• What you will do
For each line of the data below that contains "posts", return that line.

*** Opening Supplied data ***

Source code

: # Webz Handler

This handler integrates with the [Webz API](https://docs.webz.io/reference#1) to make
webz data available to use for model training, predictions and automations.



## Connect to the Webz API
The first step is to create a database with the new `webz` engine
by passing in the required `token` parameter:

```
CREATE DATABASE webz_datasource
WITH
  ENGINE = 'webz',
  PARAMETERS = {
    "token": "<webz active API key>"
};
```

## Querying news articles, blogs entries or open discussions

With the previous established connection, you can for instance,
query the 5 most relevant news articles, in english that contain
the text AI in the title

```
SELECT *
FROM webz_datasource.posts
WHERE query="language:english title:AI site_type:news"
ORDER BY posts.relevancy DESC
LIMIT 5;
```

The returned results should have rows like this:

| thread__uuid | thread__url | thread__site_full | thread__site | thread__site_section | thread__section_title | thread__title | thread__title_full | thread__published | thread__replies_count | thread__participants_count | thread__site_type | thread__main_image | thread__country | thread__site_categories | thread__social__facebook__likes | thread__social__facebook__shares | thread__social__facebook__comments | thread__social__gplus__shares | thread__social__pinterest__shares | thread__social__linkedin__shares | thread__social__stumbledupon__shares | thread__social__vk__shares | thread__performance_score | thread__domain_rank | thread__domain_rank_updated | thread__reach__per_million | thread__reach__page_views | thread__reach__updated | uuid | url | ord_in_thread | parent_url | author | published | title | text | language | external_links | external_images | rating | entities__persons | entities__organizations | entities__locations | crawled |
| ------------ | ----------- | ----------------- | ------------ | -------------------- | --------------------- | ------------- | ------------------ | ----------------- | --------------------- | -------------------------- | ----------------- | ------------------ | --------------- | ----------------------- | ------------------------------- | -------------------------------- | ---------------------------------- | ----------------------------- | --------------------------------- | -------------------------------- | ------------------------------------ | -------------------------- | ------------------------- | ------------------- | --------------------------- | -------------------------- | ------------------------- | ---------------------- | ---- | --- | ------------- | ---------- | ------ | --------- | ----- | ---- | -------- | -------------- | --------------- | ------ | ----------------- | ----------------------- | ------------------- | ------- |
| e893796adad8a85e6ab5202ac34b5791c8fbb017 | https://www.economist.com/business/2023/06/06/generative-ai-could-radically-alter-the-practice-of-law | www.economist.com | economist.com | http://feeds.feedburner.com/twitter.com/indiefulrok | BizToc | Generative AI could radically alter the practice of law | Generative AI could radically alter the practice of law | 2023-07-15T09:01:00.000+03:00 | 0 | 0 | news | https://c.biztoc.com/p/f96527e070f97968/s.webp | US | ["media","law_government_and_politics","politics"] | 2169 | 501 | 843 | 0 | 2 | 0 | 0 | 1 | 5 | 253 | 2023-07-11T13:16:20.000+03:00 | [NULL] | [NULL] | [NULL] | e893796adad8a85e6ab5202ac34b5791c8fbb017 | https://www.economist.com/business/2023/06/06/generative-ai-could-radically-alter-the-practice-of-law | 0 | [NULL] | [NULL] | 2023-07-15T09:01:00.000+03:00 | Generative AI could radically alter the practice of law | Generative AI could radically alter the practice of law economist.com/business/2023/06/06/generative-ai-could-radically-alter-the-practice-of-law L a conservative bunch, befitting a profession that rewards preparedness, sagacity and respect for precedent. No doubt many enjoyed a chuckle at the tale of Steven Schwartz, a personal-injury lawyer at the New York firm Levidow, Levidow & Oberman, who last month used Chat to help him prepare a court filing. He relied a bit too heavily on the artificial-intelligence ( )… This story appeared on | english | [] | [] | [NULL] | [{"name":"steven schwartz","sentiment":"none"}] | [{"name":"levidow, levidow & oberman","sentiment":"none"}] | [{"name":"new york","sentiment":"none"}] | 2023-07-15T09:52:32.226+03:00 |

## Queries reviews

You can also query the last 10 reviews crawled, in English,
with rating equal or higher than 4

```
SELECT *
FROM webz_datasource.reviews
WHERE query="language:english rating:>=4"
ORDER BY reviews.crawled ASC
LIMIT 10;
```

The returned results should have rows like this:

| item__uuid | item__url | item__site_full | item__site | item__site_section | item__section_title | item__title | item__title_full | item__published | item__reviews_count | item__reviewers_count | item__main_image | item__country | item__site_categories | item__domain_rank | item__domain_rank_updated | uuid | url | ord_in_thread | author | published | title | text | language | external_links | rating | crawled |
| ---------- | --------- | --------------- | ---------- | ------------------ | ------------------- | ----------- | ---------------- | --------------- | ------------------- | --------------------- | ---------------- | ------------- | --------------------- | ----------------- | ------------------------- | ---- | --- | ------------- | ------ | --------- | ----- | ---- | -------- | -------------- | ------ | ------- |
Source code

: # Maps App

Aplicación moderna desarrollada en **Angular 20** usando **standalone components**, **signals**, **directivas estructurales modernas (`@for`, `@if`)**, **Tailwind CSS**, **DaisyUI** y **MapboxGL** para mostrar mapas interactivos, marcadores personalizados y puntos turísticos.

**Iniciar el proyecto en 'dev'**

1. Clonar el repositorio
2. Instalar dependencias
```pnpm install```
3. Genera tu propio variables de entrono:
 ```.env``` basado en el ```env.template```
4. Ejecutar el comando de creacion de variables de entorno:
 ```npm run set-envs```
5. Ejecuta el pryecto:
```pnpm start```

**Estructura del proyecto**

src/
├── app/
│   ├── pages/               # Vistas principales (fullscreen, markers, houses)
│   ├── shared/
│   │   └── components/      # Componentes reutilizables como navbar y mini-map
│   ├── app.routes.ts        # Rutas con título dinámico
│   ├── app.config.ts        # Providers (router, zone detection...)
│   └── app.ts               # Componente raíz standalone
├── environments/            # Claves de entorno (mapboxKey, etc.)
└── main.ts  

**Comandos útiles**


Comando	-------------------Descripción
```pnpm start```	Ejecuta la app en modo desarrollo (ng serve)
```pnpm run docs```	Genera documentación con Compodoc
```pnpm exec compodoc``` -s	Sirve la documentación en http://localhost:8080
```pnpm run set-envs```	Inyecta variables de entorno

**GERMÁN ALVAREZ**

*** Closing Supplied data ***

• Task solution
FROM webz_datasource.posts
ORDER BY posts.relevancy DESC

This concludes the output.